(Stored data entries)
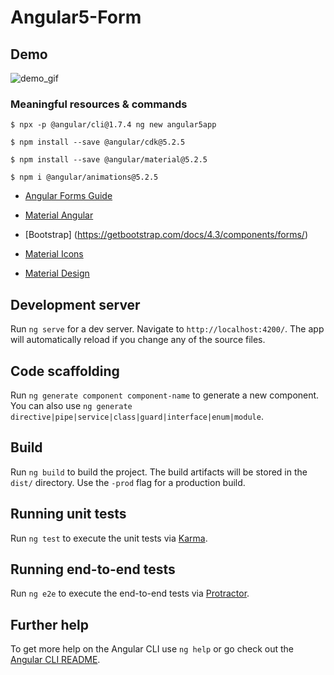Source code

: # Angular5-Form

## Demo

![demo_gif](https://user-images.githubusercontent.com/56927809/95614195-badf4d00-0a2b-11eb-8e90-e3a7c77db488.gif)

### Meaningful resources & commands

`$ npx -p @angular/cli@1.7.4 ng new angular5app`

`$ npm install --save @angular/cdk@5.2.5`

`$ npm install --save @angular/material@5.2.5`

`$ npm i @angular/animations@5.2.5`


- [Angular Forms Guide](https://angular.io/guide/forms-overview)
- [Material Angular](https://v5.material.angular.io/)

- [Bootstrap] (https://getbootstrap.com/docs/4.3/components/forms/)

- [Material Icons](https://material.io/resources/icons/?style=baseline)
- [Material Design](https://google.github.io/material-design-icons/)


## Development server

Run `ng serve` for a dev server. Navigate to `http://localhost:4200/`. The app will automatically reload if you change any of the source files.

## Code scaffolding

Run `ng generate component component-name` to generate a new component. You can also use `ng generate directive|pipe|service|class|guard|interface|enum|module`.

## Build

Run `ng build` to build the project. The build artifacts will be stored in the `dist/` directory. Use the `-prod` flag for a production build.

## Running unit tests

Run `ng test` to execute the unit tests via [Karma](https://karma-runner.github.io).

## Running end-to-end tests

Run `ng e2e` to execute the end-to-end tests via [Protractor](http://www.protractortest.org/).

## Further help

To get more help on the Angular CLI use `ng help` or go check out the [Angular CLI README](https://github.com/angular/angular-cli/blob/master/README.md).
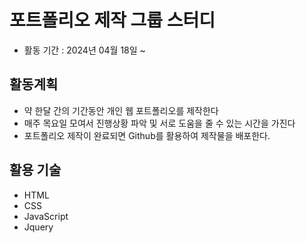 # 포트폴리오 제작 그룹 스터디
- 활동 기간 : 2024년 04월 18일 ~ 

## 활동계획
- 약 한달 간의 기간동안 개인 웹 포트폴리오를 제작한다
- 매주 목요일 모여서 진행상황 파악 및 서로 도움을 줄 수 있는 시간을 가진다
- 포트폴리오 제작이 완료되면 Github를 활용하여 제작물을 배포한다.

## 활용 기술
- HTML
- CSS
- JavaScript
- Jquery


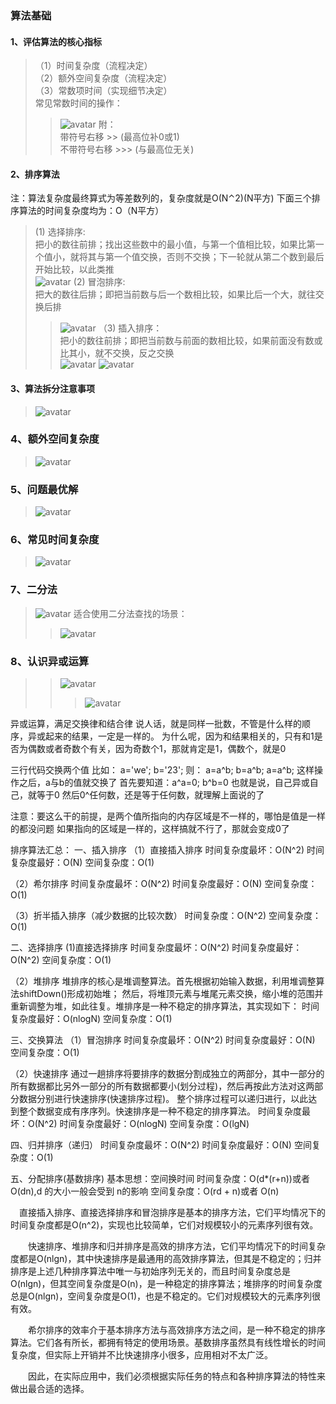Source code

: ### 算法基础
#### 1、评估算法的核心指标
>（1）时间复杂度（流程决定）  
>（2）额外空间复杂度（流程决定）  
>（3）常数项时间（实现细节决定）  
>常见常数时间的操作：  
>>![avatar](/Users/liufuwei/Documents/my-project/my-juc/JUC/myJuc/image/alg-常见常数时间的操作.png)
>附：  
>带符号右移 >> (最高位补0或1)  
>不带符号右移 >>> (与最高位无关)  
>
#### 2、排序算法
注：算法复杂度最终算式为等差数列的，复杂度就是O(N⌃2)(N平方)
下面三个排序算法的时间复杂度均为：O（N平方）
> (1) 选择排序:  
>把小的数往前排；找出这些数中的最小值，与第一个值相比较，如果比第一个值小，就将其与第一个值交换，否则不交换；下一轮就从第二个数到最后开始比较，以此类推  
>![avatar](/Users/liufuwei/Documents/my-project/my-juc/JUC/myJuc/image/alg-选择排序.png)
> (2) 冒泡排序:  
>把大的数往后排；即把当前数与后一个数相比较，如果比后一个大，就往交换后排   
>>![avatar](/Users/liufuwei/Documents/my-project/my-juc/JUC/myJuc/image/alg-冒泡排序.png)
>（3) 插入排序：  
>把小的数往前排；即把当前数与前面的数相比较，如果前面没有数或比其小，就不交换，反之交换  
>![avatar](/Users/liufuwei/Documents/my-project/my-juc/JUC/myJuc/image/alg-插入排序2.png)
>![avatar](/Users/liufuwei/Documents/my-project/my-juc/JUC/myJuc/image/alg-插入排序.png)
>
#### 3、算法拆分注意事项
>![avatar](/Users/liufuwei/Documents/my-project/my-juc/JUC/myJuc/image/alg-算法拆分注意.png)
>

### 4、额外空间复杂度
>![avatar](/Users/liufuwei/Documents/my-project/my-juc/JUC/myJuc/image/alg-额外空间复杂度.png)
>

### 5、问题最优解
>![avatar](/Users/liufuwei/Documents/my-project/my-juc/JUC/myJuc/image/alg-问题最优解.png)
>
### 6、常见时间复杂度
>![avatar](/Users/liufuwei/Documents/my-project/my-juc/JUC/myJuc/image/alg-常见时间复杂度.png)
>
### 7、二分法
>![avatar](/Users/liufuwei/Documents/my-project/my-juc/JUC/myJuc/image/alg-认识二分法.png)
>适合使用二分法查找的场景：  
>>![avatar](/Users/liufuwei/Documents/my-project/my-juc/JUC/myJuc/image/alg-认识二分法2.png)
>
### 8、认识异或运算
>>![avatar](/Users/liufuwei/Documents/my-project/my-juc/JUC/myJuc/image/alg-认识异或运算.png)
>>>![avatar](/Users/liufuwei/Documents/my-project/my-juc/JUC/myJuc/image/alg-认识异或运算2.png)


异或运算，满足交换律和结合律
说人话，就是同样一批数，不管是什么样的顺序，异或起来的结果，一定是一样的。
为什么呢，因为和结果相关的，只有和1是否为偶数或者奇数个有关，因为奇数个1，那就肯定是1，偶数个，就是0

三行代码交换两个值
比如：
a='we';
b='23';
则：
a=a^b;
b=a^b;
a=a^b;
这样操作之后，a与b的值就交换了
首先要知道：a^a=0; b^b=0
也就是说，自己异或自己，就等于0
然后0^任何数，还是等于任何数，就理解上面说的了

注意：要这么干的前提，是两个值所指向的内存区域是不一样的，哪怕是值是一样的都没问题
如果指向的区域是一样的，这样搞就不行了，那就会变成0了


排序算法汇总：
一、插入排序
（1）直接插入排序
时间复杂度最坏：O(N^2)
时间复杂度最好：O(N)
空间复杂度：O(1)

（2）希尔排序
时间复杂度最坏：O(N^2)
时间复杂度最好：O(N)
空间复杂度：O(1)

（3）折半插入排序（减少数据的比较次数）
时间复杂度：O(N^2)
空间复杂度：O(1)


二、选择排序
(1)直接选择排序
时间复杂度最坏：O(N^2)
时间复杂度最好：O(N^2)
空间复杂度：O(1)

（2）堆排序
堆排序的核心是堆调整算法。首先根据初始输入数据，利用堆调整算法shiftDown()形成初始堆；
然后，将堆顶元素与堆尾元素交换，缩小堆的范围并重新调整为堆，如此往复。堆排序是一种不稳定的排序算法，其实现如下：
时间复杂度最好：O(nlogN)
空间复杂度：O(1)


三、交换算法
（1）冒泡排序
时间复杂度最坏：O(N^2)
时间复杂度最好：O(N)
空间复杂度：O(1)

（2）快速排序
通过一趟排序将要排序的数据分割成独立的两部分，其中一部分的所有数据都比另外一部分的所有数据都要小(划分过程)，然后再按此方法对这两部分数据分别进行快速排序(快速排序过程)。
整个排序过程可以递归进行，以此达到整个数据变成有序序列。快速排序是一种不稳定的排序算法。
时间复杂度最坏：O(N^2)
时间复杂度最好：O(nlogN)
空间复杂度：O(lgN)

四、归并排序（递归）
时间复杂度最坏：O(N^2)
时间复杂度最好：O(N)
空间复杂度：O(1)


五、分配排序(基数排序)
基本思想：空间换时间
时间复杂度：O(d*(r+n))或者 O(dn),d 的大小一般会受到 n的影响
空间复杂度：O(rd + n)或者 O(n)

　直接插入排序、直接选择排序和冒泡排序是基本的排序方法，它们平均情况下的时间复杂度都是O(n^2)，实现也比较简单，它们对规模较小的元素序列很有效。

　　快速排序、堆排序和归并排序是高效的排序方法，它们平均情况下的时间复杂度都是O(nlgn)，其中快速排序是最通用的高效排序算法，但其是不稳定的；归并排序是上述几种排序算法中唯一与初始序列无关的，而且时间复杂度总是O(nlgn)，但其空间复杂度是O(n)，是一种稳定的排序算法；堆排序的时间复杂度总是O(nlgn)，空间复杂度是O(1)，也是不稳定的。它们对规模较大的元素序列很有效。

　　希尔排序的效率介于基本排序方法与高效排序方法之间，是一种不稳定的排序算法。它们各有所长，都拥有特定的使用场景。基数排序虽然具有线性增长的时间复杂度，但实际上开销并不比快速排序小很多，应用相对不太广泛。

　　因此，在实际应用中，我们必须根据实际任务的特点和各种排序算法的特性来做出最合适的选择。







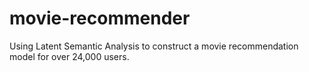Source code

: # movie-recommender
 Using Latent Semantic Analysis to construct a movie recommendation model for over 24,000 users.
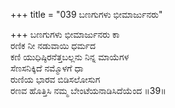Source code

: +++
title = "039 ಬಣಗುಗಳು ಭೀಮಾರ್ಜುನರು"

+++
ಬಣಗುಗಳು ಭೀಮಾರ್ಜುನರು ಕಾ  
ರಣಿಕ ನೀ ನಡುವಾಯಿ ಧರ್ಮದ  
ಕಣಿ ಯುಧಿಷ್ಠಿರನೆತ್ತಬಲ್ಲನು ನಿನ್ನ ಮಾಯೆಗಳ  
ಸೆಣಸನಿಕ್ಕಿದೆ ನಮ್ಮೊಳಗೆ ಧಾ  
ರುಣಿಯ ಭಾರವ ಬಿಡಿಸಲೋಸುಗ  
ರಣವ ಹೊತ್ತಿಸಿ ನಮ್ಮ ಬೇಂಟೆಯನಾಡಿಸಿದೆಯೆಂದ     ॥39॥
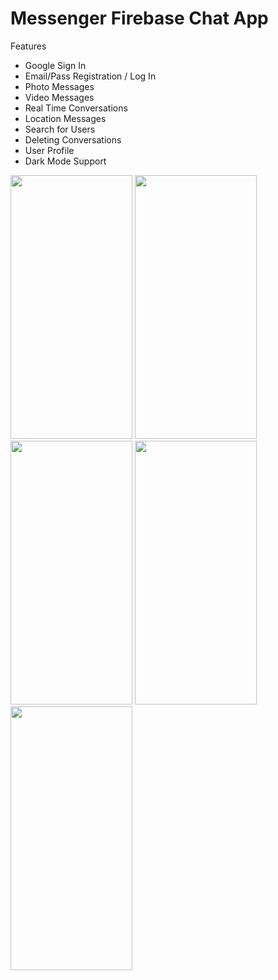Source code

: # Messenger Firebase Chat App

Features

- Google Sign In
- Email/Pass Registration / Log In
- Photo Messages
- Video Messages
- Real Time Conversations
- Location Messages
- Search for Users
- Deleting Conversations
- User Profile
- Dark Mode Support

<img src="https://user-images.githubusercontent.com/79332349/154309258-e02b830a-1e7e-410b-9819-fb5ac2f83d44.png" width="195" height="422"> <img src="https://user-images.githubusercontent.com/79332349/154309848-8d8d2058-4077-4af4-8942-63d410545018.png" width="195" height="422"> <img src="https://user-images.githubusercontent.com/79332349/154309872-afadc381-7c8e-42b1-8d08-1cfc82a6d6aa.png" width="195" height="422"> <img src="https://user-images.githubusercontent.com/79332349/154309476-81ccae45-c609-4504-acf6-ae224b8d8f5a.png" width="195" height="422"> <img src="https://user-images.githubusercontent.com/79332349/154309864-c1076ef3-d049-4a08-bb9e-91ef6027ab15.png" width="195" height="422">









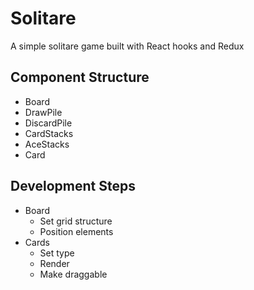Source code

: # Solitare

A simple solitare game built with React hooks and Redux

## Component Structure

* Board
* DrawPile
* DiscardPile
* CardStacks
* AceStacks
* Card


## Development Steps

* Board
  * Set grid structure
  * Position elements
* Cards
  * Set type
  * Render
  * Make draggable
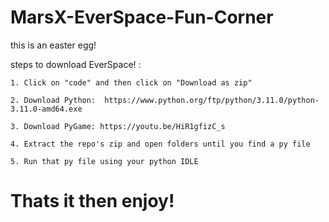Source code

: # MarsX-EverSpace-Fun-Corner
this is an easter egg!


steps to download EverSpace! :

    1. Click on "code" and then click on "Download as zip"

    2. Download Python:  https://www.python.org/ftp/python/3.11.0/python-3.11.0-amd64.exe
    
    3. Download PyGame: https://youtu.be/HiR1gfizC_s
    
    4. Extract the repo's zip and open folders until you find a py file
    
    5. Run that py file using your python IDLE
    
# Thats it then enjoy!
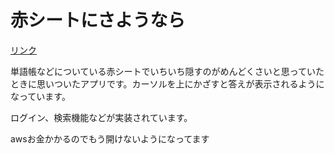 # 赤シートにさようなら

[リンク](https://words-app-1024.herokuapp.com/)

単語帳などについている赤シートでいちいち隠すのがめんどくさいと思っていたときに思いついたアプリです。カーソルを上にかざすと答えが表示されるようになっています。

ログイン、検索機能などが実装されています。

awsお金かかるのでもう開けないようになってます
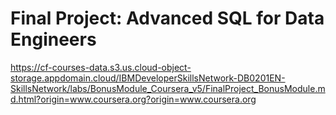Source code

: # Final Project: Advanced SQL for Data Engineers

https://cf-courses-data.s3.us.cloud-object-storage.appdomain.cloud/IBMDeveloperSkillsNetwork-DB0201EN-SkillsNetwork/labs/BonusModule_Coursera_v5/FinalProject_BonusModule.md.html?origin=www.coursera.org?origin=www.coursera.org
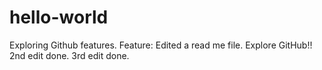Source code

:# hello-world
Exploring Github features.
Feature: Edited a read me file. Explore GitHub!!
2nd edit done.
3rd edit done.
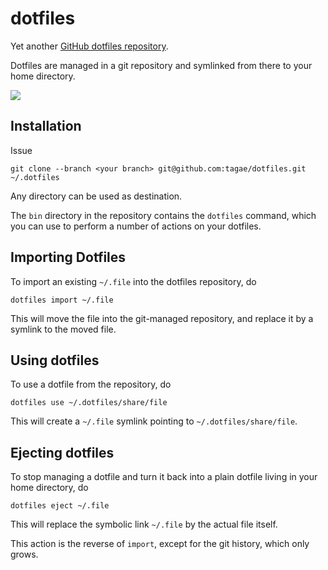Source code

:dotfiles
========

Yet another [GitHub dotfiles repository].

Dotfiles are managed in a git repository and symlinked from there to your home
directory.

![](https://github.com/tagae/dotfiles/workflows/test/badge.svg)


Installation
------------

Issue

    git clone --branch <your branch> git@github.com:tagae/dotfiles.git ~/.dotfiles

Any directory can be used as destination.

The `bin` directory in the repository contains the `dotfiles` command, which
you can use to perform a number of actions on your dotfiles.


Importing Dotfiles
------------------

To import an existing `~/.file` into the dotfiles repository, do

    dotfiles import ~/.file

This will move the file into the git-managed repository, and replace it by a
symlink to the moved file.


Using dotfiles
--------------

To use a dotfile from the repository, do

    dotfiles use ~/.dotfiles/share/file

This will create a `~/.file` symlink pointing to `~/.dotfiles/share/file`.


Ejecting dotfiles
-----------------

To stop managing a dotfile and turn it back into a plain dotfile living in your
home directory, do

    dotfiles eject ~/.file

This will replace the symbolic link `~/.file` by the actual file itself.

This action is the reverse of `import`, except for the git history, which only
grows.


[GitHub dotfiles repository]: http://dotfiles.github.com/
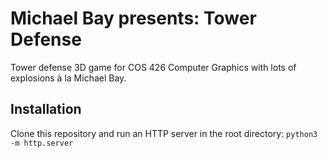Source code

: # Michael Bay presents: Tower Defense
Tower defense 3D game for COS 426 Computer Graphics with lots of explosions à la Michael Bay.

## Installation
Clone this repository and run an HTTP server in the root directory: `python3 -m http.server`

- Exercise prompt
Check each line of the data for the string "then" and state how many lines contain it, without any other output.

- Written answer
2